Writing at a furious pace—about a thousand words a day over seven months—Publius mounted a comprehensive defense of the proposed government. “In decency he should now rest on his arms, and let the people draw their breath for a little,” one critic of the Constitution grumbled two months into the campaign.3 First published in New York, the eighty-five essays found a wider audience in 1788 when they were collected in a two-volume book titled The Federalist. Most were written by Hamilton, a handful by his fellow New Yorker John Jay, and the remainder by James Madison.

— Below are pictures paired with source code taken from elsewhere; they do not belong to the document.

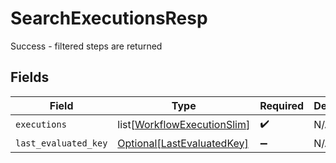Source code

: # SearchExecutionsResp

Success - filtered steps are returned


## Fields

| Field                                                                       | Type                                                                        | Required                                                                    | Description                                                                 |
| --------------------------------------------------------------------------- | --------------------------------------------------------------------------- | --------------------------------------------------------------------------- | --------------------------------------------------------------------------- |
| `executions`                                                                | list[[WorkflowExecutionSlim](../../models/shared/workflowexecutionslim.md)] | :heavy_check_mark:                                                          | N/A                                                                         |
| `last_evaluated_key`                                                        | [Optional[LastEvaluatedKey]](../../models/shared/lastevaluatedkey.md)       | :heavy_minus_sign:                                                          | N/A                                                                         |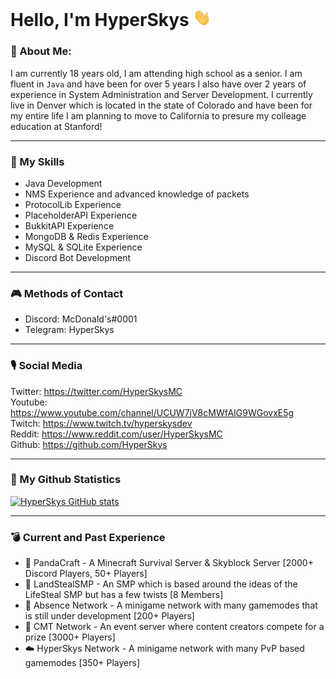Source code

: # Hello, I'm HyperSkys <img src=https://raw.githubusercontent.com/HyperSkys/HyperSkys/main/assets/hi.gif width="29px">
### 💪 About Me:

I am currently 18 years old, I am attending high school as a senior. I am fluent in `Java` and have been for over 5 years I also have over 2 years of experience in System Administration and Server Development. I currently live in Denver which is located in the state of Colorado and have been for my entire life I am planning to move to California to presure my colleage education at Stanford!

---
### 🎳 My Skills
- Java Development
- NMS Experience and advanced knowledge of packets
- ProtocolLib Experience
- PlaceholderAPI Experience
- BukkitAPI Experience
- MongoDB & Redis Experience
- MySQL & SQLite Experience
- Discord Bot Development
---
### 🎮 Methods of Contact

- Discord: McDonald's#0001
- Telegram: HyperSkys

---
### 🎙️ Social Media

Twitter: https://twitter.com/HyperSkysMC                                                                                                         
Youtube: https://www.youtube.com/channel/UCUW7jV8cMWfAIG9WGovxE5g                                                                                                         
Twitch: https://www.twitch.tv/hyperskysdev                                                                      
Reddit: https://www.reddit.com/user/HyperSkysMC                                   
Github: https://github.com/HyperSkys                                

---
### 🌟 My Github Statistics
[![HyperSkys GitHub stats](https://github-readme-stats.vercel.app/api?username=hyperskys&count_private=true&show_icons=true&theme=dark)](https://github.com/anuraghazra/github-readme-stats)

---
### 💣 Current and Past Experience
- 🐼 PandaCraft - A Minecraft Survival Server & Skyblock Server [2000+ Discord Players, 50+ Players]
- 🛬 LandStealSMP - An SMP which is based around the ideas of the LifeSteal SMP but has a few twists [8 Members]
- 🧽 Absence Network - A minigame network with many gamemodes that is still under development [200+ Players]
- 🎉 CMT Network - An event server where content creators compete for a prize [3000+ Players]
- ☁️ HyperSkys Network - A minigame network with many PvP based gamemodes [350+ Players]
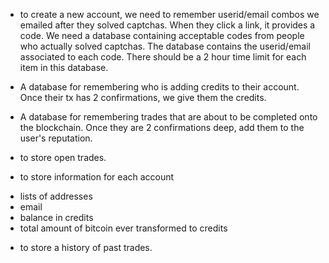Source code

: * to create a new account, we need to remember userid/email combos we emailed after they solved captchas. When they click a link, it provides a code. We need a database containing acceptable codes from people who actually solved captchas. The database contains the userid/email associated to each code. There should be a 2 hour time limit for each item in this database.

* A database for remembering who is adding credits to their account. Once their tx has 2 confirmations, we give them the credits.

* A database for remembering trades that are about to be completed onto the blockchain. Once they are 2 confirmations deep, add them to the user's reputation.

* to store open trades.

* to store information for each account
- lists of addresses
- email
- balance in credits
- total amount of bitcoin ever transformed to credits

* to store a history of past trades.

At the beginning, the authors tried to ensure that Publius spoke in one voice, though as the deadlines piled up, coordination quickly became impossible. But a set of common themes ran through Publius’s writings. Together they provided the blueprint for a new political order built out of three interlocking parts: a central government strong enough to bring unruly state legislatures to heel, a political elite that Publius insisted would be “pre-eminent for ability and virtue,” and a national electorate whose approval would legitimize the entire system.4
Take one leg away from this stool, and the whole thing collapsed. A weak government would tip the country into chaos. A corrupt political class could do the same. And even the best regime could not survive without a semi-plausible foundation in the will of the people; the democratic elite needed the demos. More than anything else in the Constitution—more than the separation of powers, more than checks and balances—this three-part system was the basis for Publius’s appeal to the country, and ultimately for the Constitution’s remarkable longevity.
But Publius missed something crucial about the new government. According to The Federalist, elections would fracture the public into a kaleidoscopic array of competing interest groups. Narrow factions might temporarily form a majority in a single state, but never in a large and diverse country. With the masses divided, statesmen would be free to pursue the true interests of the country.
That, of course, is not how events played out. Instead of breaking into ever-shifting factions, the public split in two.5 Not even Publius could resist the lures of partisanship. Just a few years after uniting to defend the Constitution, Hamilton and Madison became leaders of rival political parties—Hamilton’s Federalists, Madison’s Republicans—each convinced that the other was leading the country back toward monarchy.
Republicans won because they were the first to grasp the power of an electoral majority and master basic techniques for winning office. But they wanted to use the tools of partisan politics to destroy political parties, freeing statesmen from their dependence on fleeting majorities.
And they succeeded. When Madison left public life after two terms as president, the Federalist Party was imploding and Republicans were learning to accept crucial elements of Hamiltonian orthodoxy. In the Era of Good Feelings, Publius was reborn.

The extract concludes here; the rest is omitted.